### PROBLEM DETAILS
Copy out the entries that follow exactly, leaving every picture behind.

### AVAILABLE DATA
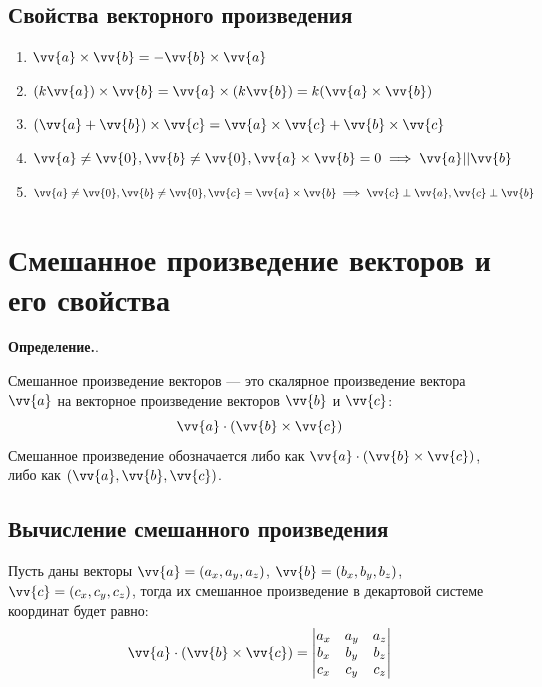 \documentclass[a4paper,12pt]{extbook}
\newcommand{\newpar}{$ $\par\nobreak\ignorespaces}
\newenvironment{definition}[1][]{\noindent\textbf{Определение.}\if\relax\detokenize{#1}\relax\else\;#1.\newpar\fi\;}{\bigskip}
\theoremstyle{numbered}
\theoremstyle{named}
\theoremstyle{named}
\theoremstyle{named}
\begin{document}
\subsection*{Свойства векторного произведения}%
\label{sub:Свойства векторного произведения}

\begin{enumerate}
    \item {\(\vv{a} \times \vv{b} = - \vv{b} \times \vv{a}\)}

    \item {\((k \vv{a}) \times \vv{b} = \vv{a} \times (k \vv{b}) = k(\vv{a} \times \vv{b})\)}

    \item {\((\vv{a} + \vv{b}) \times \vv{c} = \vv{a} \times \vv{c} + \vv{b} \times \vv{c}\)}

    \item {\(\vv{a} \neq \vv{0}, \vv{b} \neq \vv{0}, \vv{a} \times \vv{b} = 0 \implies \vv{a} || \vv{b}\)}

    \item {\(\vv{a} \neq \vv{0}, \vv{b} \neq \vv{0}, \vv{c} = \vv{a} \times \vv{b} \implies \vv{c} \perp \vv{a}, \vv{c} \perp \vv{b} \)}
\end{enumerate}

\section{Смешанное произведение векторов и его свойства}%
\label{sec:Смешанное произведение векторов и его свойства}

\begin{definition}
    Смешанное произведение векторов — это скалярное произведение вектора \(\vv{a}\) на векторное произведение векторов \(\vv{b}\) и \(\vv{c}\):
    \[
        \vv{a} \cdot (\vv{b} \times \vv{c})
    \]
    Смешанное произведение обозначается либо как \(\vv{a} \cdot (\vv{b} \times \vv{c})\), либо как \((\vv{a}, \vv{b}, \vv{c})\).
\end{definition}

\subsection*{Вычисление смешанного произведения}%
\label{sub:Вычисление смешанного произведения}

Пусть даны векторы \(\vv{a} = (a_x, a_y, a_z)\), \(\vv{b} = (b_x, b_y, b_z)\), \(\vv{c} = (c_x, c_y, c_z)\), тогда их смешанное произведение в декартовой системе координат будет равно:
\[
    \vv{a} \cdot (\vv{b} \times \vv{c}) =
    \begin{vmatrix}
        a_x & a_y & a_z \\
        b_x & b_y & b_z \\
        c_x & c_y & c_z
    \end{vmatrix}
\]
\end{document}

### COMPLETED TASK
 \documentclass[a4paper,12pt]{extbook}
\newcommand{\newpar}{$ $\par\nobreak\ignorespaces}
\newenvironment{definition}[1][]{\noindent\textbf{Определение.}\if\relax\detokenize{#1}\relax\else\;#1.\newpar\fi\;}{\bigskip}
\theoremstyle{numbered}
\theoremstyle{named}
\theoremstyle{named}
\theoremstyle{named}
\begin{document}
\subsection*{Свойства векторного произведения}%
\label{sub:Свойства векторного произведения}

\begin{enumerate}
    \item {\(\vv{a} \times \vv{b} = - \vv{b} \times \vv{a}\)}

    \item {\((k \vv{a}) \times \vv{b} = \vv{a} \times (k \vv{b}) = k(\vv{a} \times \vv{b})\)}

    \item {\((\vv{a} + \vv{b}) \times \vv{c} = \vv{a} \times \vv{c} + \vv{b} \times \vv{c}\)}

    \item {\(\vv{a} \neq \vv{0}, \vv{b} \neq \vv{0}, \vv{a} \times \vv{b} = 0 \implies \vv{a} || \vv{b}\)}

    \item {\(\vv{a} \neq \vv{0}, \vv{b} \neq \vv{0}, \vv{c} = \vv{a} \times \vv{b} \implies \vv{c} \perp \vv{a}, \vv{c} \perp \vv{b} \)}
\end{enumerate}

\section{Смешанное произведение векторов и его свойства}%
\label{sec:Смешанное произведение векторов и его свойства}

\begin{definition}
    Смешанное произведение векторов — это скалярное произведение вектора \(\vv{a}\) на векторное произведение векторов \(\vv{b}\) и \(\vv{c}\):
    \[
        \vv{a} \cdot (\vv{b} \times \vv{c})
    \]
    Смешанное произведение обозначается либо как \(\vv{a} \cdot (\vv{b} \times \vv{c})\), либо как \((\vv{a}, \vv{b}, \vv{c})\).
\end{definition}

\subsection*{Вычисление смешанного произведения}%
\label{sub:Вычисление смешанного произведения}

Пусть даны векторы \(\vv{a} = (a_x, a_y, a_z)\), \(\vv{b} = (b_x, b_y, b_z)\), \(\vv{c} = (c_x, c_y, c_z)\), тогда их смешанное произведение в декартовой системе координат будет равно:
\[
    \vv{a} \cdot (\vv{b} \times \vv{c}) =
    \begin{vmatrix}
        a_x & a_y & a_z \\
        b_x & b_y & b_z \\
        c_x & c_y & c_z
    \end{vmatrix}
\]
\end{document}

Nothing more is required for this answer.